WORK REQUEST → Quote the material below exactly as written, from the first line to the line that holds "- [ ] https://codeforces.com/problemset/problem/1/A", endpoints included.

PROVIDED DATA →
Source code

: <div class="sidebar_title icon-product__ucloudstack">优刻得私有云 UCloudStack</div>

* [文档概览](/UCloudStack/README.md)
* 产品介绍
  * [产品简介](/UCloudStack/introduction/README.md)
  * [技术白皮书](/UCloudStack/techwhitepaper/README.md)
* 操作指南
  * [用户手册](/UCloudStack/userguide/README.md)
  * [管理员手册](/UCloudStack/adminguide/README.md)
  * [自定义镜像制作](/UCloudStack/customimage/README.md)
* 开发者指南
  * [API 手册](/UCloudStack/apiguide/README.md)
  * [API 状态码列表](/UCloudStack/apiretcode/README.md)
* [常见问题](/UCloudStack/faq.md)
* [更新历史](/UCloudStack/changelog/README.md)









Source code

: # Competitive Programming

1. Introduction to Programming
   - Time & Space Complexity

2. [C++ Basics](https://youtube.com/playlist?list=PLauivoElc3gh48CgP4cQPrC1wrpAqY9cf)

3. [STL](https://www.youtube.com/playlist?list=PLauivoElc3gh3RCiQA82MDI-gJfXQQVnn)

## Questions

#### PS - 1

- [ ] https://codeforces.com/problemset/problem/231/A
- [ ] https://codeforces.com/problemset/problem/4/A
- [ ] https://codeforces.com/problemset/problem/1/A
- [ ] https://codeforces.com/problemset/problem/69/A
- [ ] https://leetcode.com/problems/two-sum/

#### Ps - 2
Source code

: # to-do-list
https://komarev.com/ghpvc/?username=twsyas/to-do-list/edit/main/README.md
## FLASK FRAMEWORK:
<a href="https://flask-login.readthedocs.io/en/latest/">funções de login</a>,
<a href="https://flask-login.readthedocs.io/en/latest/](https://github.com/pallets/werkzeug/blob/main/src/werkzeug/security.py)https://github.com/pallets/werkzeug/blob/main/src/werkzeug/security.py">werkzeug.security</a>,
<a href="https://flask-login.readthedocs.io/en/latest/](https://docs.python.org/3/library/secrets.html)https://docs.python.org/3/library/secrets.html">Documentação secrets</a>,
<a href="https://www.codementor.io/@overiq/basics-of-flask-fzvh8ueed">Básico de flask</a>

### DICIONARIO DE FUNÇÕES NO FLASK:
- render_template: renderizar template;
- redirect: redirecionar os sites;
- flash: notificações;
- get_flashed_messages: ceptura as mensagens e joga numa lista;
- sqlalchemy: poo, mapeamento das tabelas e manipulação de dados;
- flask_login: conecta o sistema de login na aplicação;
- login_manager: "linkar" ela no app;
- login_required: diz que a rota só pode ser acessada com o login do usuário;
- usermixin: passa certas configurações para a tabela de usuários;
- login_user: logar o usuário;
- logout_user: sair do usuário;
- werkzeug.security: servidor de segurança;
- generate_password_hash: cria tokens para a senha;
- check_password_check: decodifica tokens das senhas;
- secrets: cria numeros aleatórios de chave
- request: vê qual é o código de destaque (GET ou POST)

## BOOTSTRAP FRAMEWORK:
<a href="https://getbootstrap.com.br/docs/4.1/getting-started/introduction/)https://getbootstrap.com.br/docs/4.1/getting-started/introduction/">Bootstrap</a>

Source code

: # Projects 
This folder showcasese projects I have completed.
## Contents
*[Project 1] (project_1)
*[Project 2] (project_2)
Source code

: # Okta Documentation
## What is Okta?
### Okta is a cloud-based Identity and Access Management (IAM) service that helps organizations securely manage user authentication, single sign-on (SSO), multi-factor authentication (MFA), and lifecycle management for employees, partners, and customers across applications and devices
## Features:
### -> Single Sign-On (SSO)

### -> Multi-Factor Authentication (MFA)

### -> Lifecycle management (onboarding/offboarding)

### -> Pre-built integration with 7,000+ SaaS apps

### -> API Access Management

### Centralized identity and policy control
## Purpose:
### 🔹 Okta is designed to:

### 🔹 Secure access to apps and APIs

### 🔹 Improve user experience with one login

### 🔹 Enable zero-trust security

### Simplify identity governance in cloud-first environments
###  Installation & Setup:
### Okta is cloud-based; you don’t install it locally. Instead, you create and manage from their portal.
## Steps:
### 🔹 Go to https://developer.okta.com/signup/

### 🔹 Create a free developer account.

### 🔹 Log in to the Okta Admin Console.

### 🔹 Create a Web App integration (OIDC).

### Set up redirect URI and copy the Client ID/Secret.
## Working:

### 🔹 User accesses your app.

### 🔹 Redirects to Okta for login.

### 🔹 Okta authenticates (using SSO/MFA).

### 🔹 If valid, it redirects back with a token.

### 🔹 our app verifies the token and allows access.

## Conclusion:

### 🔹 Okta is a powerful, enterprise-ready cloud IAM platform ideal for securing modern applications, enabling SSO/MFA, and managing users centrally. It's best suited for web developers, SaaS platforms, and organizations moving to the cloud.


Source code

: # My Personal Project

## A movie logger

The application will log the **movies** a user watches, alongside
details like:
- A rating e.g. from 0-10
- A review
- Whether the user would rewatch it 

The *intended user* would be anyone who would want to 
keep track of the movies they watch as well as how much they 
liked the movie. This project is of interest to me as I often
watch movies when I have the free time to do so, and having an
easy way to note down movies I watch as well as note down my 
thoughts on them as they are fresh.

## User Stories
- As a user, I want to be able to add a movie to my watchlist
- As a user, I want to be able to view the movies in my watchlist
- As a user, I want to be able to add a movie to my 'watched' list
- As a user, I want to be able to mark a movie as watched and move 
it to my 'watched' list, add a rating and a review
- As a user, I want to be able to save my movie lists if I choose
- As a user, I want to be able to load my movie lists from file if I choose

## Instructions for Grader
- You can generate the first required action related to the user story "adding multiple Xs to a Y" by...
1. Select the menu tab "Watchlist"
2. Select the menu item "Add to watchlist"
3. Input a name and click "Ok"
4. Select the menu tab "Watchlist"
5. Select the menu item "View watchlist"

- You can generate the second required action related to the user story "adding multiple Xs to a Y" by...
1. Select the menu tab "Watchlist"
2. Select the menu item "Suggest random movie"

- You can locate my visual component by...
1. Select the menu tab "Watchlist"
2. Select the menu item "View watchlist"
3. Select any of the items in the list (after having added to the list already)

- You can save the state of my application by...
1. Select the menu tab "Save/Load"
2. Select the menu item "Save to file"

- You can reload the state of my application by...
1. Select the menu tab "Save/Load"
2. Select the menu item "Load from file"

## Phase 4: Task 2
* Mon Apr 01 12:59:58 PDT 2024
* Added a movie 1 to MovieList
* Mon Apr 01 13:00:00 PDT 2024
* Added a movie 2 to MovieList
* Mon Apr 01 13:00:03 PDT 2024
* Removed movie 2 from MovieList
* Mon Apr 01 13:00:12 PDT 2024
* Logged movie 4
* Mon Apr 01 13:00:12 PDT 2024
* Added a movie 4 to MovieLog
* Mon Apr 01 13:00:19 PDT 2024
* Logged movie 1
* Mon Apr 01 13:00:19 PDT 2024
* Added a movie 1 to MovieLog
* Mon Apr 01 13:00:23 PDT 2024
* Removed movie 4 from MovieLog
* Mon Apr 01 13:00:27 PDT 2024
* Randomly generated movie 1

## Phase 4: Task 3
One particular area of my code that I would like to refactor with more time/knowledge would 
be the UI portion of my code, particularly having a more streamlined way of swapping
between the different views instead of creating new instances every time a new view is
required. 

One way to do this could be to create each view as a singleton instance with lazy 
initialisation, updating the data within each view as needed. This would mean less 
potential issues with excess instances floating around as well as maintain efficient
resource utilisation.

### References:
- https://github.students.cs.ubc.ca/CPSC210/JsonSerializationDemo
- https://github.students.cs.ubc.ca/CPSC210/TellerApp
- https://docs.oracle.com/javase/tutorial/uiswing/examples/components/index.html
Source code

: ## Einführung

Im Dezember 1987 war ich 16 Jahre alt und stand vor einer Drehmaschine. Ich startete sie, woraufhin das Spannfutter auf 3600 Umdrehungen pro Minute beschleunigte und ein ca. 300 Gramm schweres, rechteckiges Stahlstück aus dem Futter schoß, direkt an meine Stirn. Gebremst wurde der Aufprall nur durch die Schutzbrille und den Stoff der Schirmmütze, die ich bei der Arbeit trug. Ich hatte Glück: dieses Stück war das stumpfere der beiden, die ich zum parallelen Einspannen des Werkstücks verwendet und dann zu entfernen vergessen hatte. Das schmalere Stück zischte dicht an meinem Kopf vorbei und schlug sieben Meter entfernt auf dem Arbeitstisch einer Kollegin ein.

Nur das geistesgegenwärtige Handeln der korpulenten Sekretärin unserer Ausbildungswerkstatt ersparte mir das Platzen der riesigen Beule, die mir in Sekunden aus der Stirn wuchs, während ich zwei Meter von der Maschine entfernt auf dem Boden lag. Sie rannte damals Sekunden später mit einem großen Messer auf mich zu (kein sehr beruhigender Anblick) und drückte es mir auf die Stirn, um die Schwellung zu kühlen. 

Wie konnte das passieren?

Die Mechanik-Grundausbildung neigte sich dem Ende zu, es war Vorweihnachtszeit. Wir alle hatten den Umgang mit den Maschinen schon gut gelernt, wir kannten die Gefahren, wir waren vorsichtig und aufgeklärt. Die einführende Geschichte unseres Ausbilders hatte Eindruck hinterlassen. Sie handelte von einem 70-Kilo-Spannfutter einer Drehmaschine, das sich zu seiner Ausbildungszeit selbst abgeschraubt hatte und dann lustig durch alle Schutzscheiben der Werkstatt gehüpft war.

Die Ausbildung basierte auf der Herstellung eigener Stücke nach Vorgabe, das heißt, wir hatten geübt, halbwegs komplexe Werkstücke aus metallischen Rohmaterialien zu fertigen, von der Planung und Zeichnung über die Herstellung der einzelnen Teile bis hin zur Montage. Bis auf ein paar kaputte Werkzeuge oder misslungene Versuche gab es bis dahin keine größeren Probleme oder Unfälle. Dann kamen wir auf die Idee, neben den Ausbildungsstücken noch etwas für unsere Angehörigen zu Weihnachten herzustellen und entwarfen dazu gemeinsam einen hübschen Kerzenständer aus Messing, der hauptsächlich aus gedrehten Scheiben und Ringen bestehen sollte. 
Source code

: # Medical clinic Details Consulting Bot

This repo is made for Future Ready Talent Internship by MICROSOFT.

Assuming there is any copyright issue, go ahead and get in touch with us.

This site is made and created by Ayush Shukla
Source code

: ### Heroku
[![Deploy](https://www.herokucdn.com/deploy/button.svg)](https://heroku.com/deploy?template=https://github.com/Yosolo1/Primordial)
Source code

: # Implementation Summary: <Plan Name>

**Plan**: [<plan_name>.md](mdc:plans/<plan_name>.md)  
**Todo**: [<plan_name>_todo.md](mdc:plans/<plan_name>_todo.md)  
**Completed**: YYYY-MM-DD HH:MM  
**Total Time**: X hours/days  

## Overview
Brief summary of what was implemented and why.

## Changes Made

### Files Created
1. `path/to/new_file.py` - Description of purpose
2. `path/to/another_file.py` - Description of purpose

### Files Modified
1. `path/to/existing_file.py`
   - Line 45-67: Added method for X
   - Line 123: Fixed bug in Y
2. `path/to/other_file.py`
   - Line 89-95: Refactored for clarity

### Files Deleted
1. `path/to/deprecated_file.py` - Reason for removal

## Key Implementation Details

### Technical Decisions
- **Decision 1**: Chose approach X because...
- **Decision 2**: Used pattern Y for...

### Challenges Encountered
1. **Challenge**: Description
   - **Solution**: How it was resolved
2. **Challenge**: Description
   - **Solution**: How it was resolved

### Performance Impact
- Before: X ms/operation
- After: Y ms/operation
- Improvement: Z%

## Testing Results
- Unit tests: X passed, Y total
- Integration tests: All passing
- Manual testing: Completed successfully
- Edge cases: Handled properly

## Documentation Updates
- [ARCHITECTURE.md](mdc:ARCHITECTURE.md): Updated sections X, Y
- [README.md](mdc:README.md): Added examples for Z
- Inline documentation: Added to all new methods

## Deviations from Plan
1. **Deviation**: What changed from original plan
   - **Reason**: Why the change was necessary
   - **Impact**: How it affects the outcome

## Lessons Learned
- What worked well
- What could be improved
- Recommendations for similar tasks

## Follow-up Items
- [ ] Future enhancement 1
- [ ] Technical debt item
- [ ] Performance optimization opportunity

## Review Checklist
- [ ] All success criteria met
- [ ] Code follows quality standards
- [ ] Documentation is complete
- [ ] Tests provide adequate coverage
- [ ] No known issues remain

SOLUTION FOR THIS EXERCISE →
Source code

: <div class="sidebar_title icon-product__ucloudstack">优刻得私有云 UCloudStack</div>

* [文档概览](/UCloudStack/README.md)
* 产品介绍
  * [产品简介](/UCloudStack/introduction/README.md)
  * [技术白皮书](/UCloudStack/techwhitepaper/README.md)
* 操作指南
  * [用户手册](/UCloudStack/userguide/README.md)
  * [管理员手册](/UCloudStack/adminguide/README.md)
  * [自定义镜像制作](/UCloudStack/customimage/README.md)
* 开发者指南
  * [API 手册](/UCloudStack/apiguide/README.md)
  * [API 状态码列表](/UCloudStack/apiretcode/README.md)
* [常见问题](/UCloudStack/faq.md)
* [更新历史](/UCloudStack/changelog/README.md)









Source code

: # Competitive Programming

1. Introduction to Programming
   - Time & Space Complexity

2. [C++ Basics](https://youtube.com/playlist?list=PLauivoElc3gh48CgP4cQPrC1wrpAqY9cf)

3. [STL](https://www.youtube.com/playlist?list=PLauivoElc3gh3RCiQA82MDI-gJfXQQVnn)

## Questions

#### PS - 1

- [ ] https://codeforces.com/problemset/problem/231/A
- [ ] https://codeforces.com/problemset/problem/4/A
- [ ] https://codeforces.com/problemset/problem/1/A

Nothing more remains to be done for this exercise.